About this task> Please copy each line of the data that includes the string "file".

Saved data entries:
══════════════════════════════
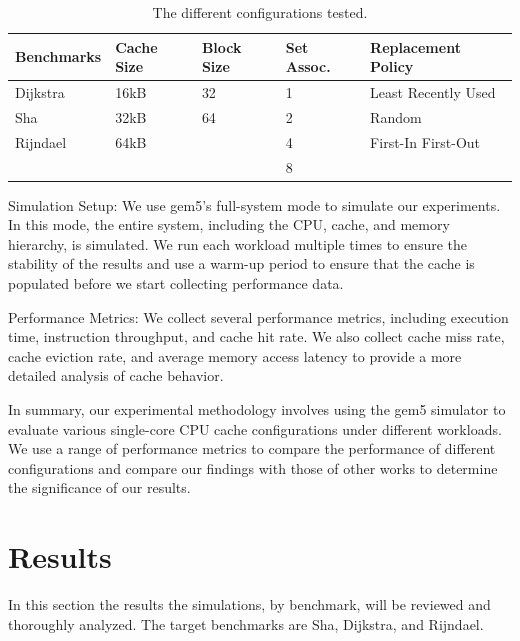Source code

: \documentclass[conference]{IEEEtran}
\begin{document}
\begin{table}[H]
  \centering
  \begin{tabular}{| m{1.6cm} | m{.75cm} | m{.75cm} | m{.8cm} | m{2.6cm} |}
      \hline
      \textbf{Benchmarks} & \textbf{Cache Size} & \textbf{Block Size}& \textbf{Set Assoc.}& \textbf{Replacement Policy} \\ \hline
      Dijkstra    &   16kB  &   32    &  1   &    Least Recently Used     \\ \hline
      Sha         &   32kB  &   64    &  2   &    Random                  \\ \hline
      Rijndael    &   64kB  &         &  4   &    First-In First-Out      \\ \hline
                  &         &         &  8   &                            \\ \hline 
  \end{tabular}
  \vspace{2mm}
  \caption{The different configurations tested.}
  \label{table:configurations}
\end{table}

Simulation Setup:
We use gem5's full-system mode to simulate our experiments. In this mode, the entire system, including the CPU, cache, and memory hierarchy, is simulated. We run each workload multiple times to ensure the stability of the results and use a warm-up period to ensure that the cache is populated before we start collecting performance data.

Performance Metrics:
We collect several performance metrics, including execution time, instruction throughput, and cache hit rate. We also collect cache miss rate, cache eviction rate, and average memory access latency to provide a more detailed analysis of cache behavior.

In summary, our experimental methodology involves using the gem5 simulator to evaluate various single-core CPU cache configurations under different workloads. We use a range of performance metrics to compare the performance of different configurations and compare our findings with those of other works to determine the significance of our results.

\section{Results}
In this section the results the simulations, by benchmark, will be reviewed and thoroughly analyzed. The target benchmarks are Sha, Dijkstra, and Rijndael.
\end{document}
══════════════════════════════
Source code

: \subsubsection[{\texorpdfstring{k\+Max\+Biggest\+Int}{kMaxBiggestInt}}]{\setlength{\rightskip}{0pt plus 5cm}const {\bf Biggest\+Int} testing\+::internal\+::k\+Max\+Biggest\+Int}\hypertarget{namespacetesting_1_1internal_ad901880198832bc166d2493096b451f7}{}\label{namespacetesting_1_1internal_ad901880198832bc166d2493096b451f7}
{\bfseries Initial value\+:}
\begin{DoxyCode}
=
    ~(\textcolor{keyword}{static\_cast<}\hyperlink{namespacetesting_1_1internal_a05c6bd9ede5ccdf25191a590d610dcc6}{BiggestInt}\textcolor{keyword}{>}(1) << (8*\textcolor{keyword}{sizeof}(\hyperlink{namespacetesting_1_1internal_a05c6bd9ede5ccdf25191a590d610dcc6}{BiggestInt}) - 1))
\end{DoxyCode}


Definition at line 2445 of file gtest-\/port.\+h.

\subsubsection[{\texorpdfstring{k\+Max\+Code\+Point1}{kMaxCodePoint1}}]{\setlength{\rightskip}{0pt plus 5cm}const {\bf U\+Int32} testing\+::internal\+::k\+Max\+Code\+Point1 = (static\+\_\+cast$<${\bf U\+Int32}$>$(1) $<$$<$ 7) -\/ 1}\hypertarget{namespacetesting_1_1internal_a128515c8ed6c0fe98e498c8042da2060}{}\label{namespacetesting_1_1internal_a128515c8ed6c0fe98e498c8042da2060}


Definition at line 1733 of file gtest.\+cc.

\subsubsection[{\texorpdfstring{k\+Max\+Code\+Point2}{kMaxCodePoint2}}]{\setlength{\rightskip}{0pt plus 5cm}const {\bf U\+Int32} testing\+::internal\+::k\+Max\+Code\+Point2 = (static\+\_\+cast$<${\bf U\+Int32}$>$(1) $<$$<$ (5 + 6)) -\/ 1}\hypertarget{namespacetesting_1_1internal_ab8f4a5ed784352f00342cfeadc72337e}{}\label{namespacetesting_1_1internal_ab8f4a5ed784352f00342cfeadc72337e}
══════════════════════════════
Solution for this exercise>
Definition at line 2445 of file gtest-\/port.\+h.
Definition at line 1733 of file gtest.\+cc.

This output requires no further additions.